Using the records below, transcribe word for word the stretch from the line that contains "- ✅ No data migration needed" through the line that contains "- ✅ No API changes", both end lines included, and nothing else.

SOURCE INFORMATION »
..........
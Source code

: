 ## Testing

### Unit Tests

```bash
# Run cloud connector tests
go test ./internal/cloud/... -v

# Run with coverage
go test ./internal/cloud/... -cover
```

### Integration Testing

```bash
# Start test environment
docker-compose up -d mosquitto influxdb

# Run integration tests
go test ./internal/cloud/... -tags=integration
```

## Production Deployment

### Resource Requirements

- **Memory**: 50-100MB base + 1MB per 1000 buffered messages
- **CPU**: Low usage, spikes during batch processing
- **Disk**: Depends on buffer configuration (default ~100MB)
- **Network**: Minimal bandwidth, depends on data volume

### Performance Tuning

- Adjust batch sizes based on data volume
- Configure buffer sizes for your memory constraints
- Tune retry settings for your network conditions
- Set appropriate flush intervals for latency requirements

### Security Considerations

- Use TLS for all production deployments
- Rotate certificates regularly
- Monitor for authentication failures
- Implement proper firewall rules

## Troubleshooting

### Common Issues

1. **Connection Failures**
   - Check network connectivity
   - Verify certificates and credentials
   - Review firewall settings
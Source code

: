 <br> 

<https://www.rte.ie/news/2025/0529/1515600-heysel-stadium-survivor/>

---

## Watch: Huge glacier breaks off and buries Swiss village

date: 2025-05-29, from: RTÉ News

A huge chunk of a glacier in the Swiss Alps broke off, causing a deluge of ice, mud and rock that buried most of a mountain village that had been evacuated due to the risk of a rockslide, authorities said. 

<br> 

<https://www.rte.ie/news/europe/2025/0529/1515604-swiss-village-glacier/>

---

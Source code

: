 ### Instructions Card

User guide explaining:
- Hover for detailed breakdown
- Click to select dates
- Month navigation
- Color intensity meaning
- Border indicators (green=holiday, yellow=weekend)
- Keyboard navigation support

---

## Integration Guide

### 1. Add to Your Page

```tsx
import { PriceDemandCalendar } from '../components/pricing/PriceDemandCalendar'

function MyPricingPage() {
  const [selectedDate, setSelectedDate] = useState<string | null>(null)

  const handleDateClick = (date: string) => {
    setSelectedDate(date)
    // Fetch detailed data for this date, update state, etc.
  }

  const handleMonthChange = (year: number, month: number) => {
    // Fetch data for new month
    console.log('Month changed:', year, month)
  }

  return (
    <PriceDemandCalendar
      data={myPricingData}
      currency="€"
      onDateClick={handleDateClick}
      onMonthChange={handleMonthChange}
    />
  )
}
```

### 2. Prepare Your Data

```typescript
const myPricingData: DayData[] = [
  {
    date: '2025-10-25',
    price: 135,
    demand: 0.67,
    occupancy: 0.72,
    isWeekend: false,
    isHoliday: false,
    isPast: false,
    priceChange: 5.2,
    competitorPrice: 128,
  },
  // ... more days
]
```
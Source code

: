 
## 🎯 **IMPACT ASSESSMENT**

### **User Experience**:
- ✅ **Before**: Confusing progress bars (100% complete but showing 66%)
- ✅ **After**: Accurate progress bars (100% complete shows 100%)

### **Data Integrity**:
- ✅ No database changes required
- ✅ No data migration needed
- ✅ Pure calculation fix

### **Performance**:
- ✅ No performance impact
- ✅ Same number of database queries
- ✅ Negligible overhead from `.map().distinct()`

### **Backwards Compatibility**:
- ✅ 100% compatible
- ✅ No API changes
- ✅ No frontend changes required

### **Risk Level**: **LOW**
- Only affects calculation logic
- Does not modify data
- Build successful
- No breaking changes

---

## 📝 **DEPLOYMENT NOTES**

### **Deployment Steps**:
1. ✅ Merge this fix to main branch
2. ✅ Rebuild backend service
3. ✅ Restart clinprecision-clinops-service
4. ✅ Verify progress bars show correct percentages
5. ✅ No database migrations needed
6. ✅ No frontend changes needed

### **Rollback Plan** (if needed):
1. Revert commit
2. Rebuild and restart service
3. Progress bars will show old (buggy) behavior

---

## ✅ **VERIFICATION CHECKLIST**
..........
TASK RESULT »
- ✅ No data migration needed
- ✅ Pure calculation fix

### **Performance**:
- ✅ No performance impact
- ✅ Same number of database queries
- ✅ Negligible overhead from `.map().distinct()`

### **Backwards Compatibility**:
- ✅ 100% compatible
- ✅ No API changes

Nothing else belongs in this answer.